The BBC has been accused of appeasement of radical Islam by the artist behind one of the infamous cartoons of Mohammed.
Westergaard was one of the 12 cartoonists commissioned by the Danish Jyllands-Posten newspaper in 2005 to produce caricatures of the Muslim prophet.
Islamic tradition says no image of him should be produced or shown. Muslims were particularly incensed by Westergaard’s cartoon, which portrayed Mohammed with a bomb in his turban and was seen as extending the caricature of Muslims as terrorists. The images sparked protests and outrage across the globe.

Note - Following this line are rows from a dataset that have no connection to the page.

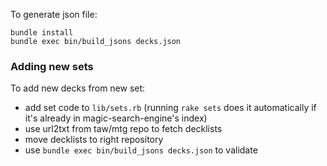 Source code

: To generate json file:

    bundle install
    bundle exec bin/build_jsons decks.json

### Adding new sets

To add new decks from new set:

* add set code to `lib/sets.rb` (running `rake sets` does it automatically if it's already in magic-search-engine's index)
* use url2txt from taw/mtg repo to fetch decklists
* move decklists to right repository
* use `bundle exec bin/build_jsons decks.json` to validate
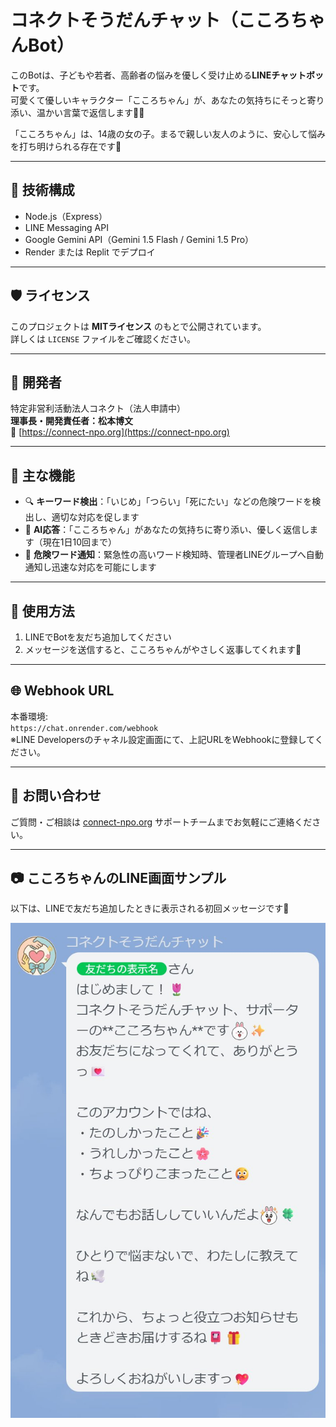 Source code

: # コネクトそうだんチャット（こころちゃんBot）

このBotは、子どもや若者、高齢者の悩みを優しく受け止める**LINEチャットボット**です。  
可愛くて優しいキャラクター「こころちゃん」が、あなたの気持ちにそっと寄り添い、温かい言葉で返信します🌸✨

「こころちゃん」は、14歳の女の子。まるで親しい友人のように、安心して悩みを打ち明けられる存在です💖

---

## 🔧 技術構成
- Node.js（Express）
- LINE Messaging API
- Google Gemini API（Gemini 1.5 Flash / Gemini 1.5 Pro）
- Render または Replit でデプロイ

---

## 🛡️ ライセンス
このプロジェクトは **MITライセンス** のもとで公開されています。  
詳しくは `LICENSE` ファイルをご確認ください。

---

## 👤 開発者
特定非営利活動法人コネクト（法人申請中）  
**理事長・開発責任者：松本博文**  
📮 [https://connect-npo.org](https://connect-npo.org)

---

## 🚀 主な機能
- 🔍 **キーワード検出**：「いじめ」「つらい」「死にたい」などの危険ワードを検出し、適切な対応を促します
- 🤖 **AI応答**：「こころちゃん」があなたの気持ちに寄り添い、優しく返信します（現在1日10回まで）
- 🚨 **危険ワード通知**：緊急性の高いワード検知時、管理者LINEグループへ自動通知し迅速な対応を可能にします

---

## 📎 使用方法
1. LINEでBotを友だち追加してください
2. メッセージを送信すると、こころちゃんがやさしく返事してくれます💬

---

## 🌐 Webhook URL
本番環境:  
`https://chat.onrender.com/webhook`  
※LINE Developersのチャネル設定画面にて、上記URLをWebhookに登録してください。

---

## 💌 お問い合わせ
ご質問・ご相談は [connect-npo.org](https://connect-npo.org) サポートチームまでお気軽にご連絡ください。

---

## 📷 こころちゃんのLINE画面サンプル

以下は、LINEで友だち追加したときに表示される初回メッセージです🌸

![こころちゃんのLINE画面](./kokoro-line.jpg)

Mr Westergaard, 73, gave his first-ever English interview to BBC journalist Malcolm Brabant four weeks ago. It had been expected to go out on BBC World, the BBC News channel, across radio services and on its website. But the corporation has kept the report under wraps amid claims it is frightened that it will ‘inflame’ Muslims around the world.
Mr Westergaard told the Daily Mail last night: ‘I am disappointed on behalf of the freedom of speech. Every time you are afraid I think you make a step backwards. That is depressing me.‘
He compared the BBC’s behaviour with the way countries tried to appease Hitler before the Second World War and added: ‘If you have an appeasement policy towards the radical Muslims then you are on a very wrong way and you have to start marching backwards.’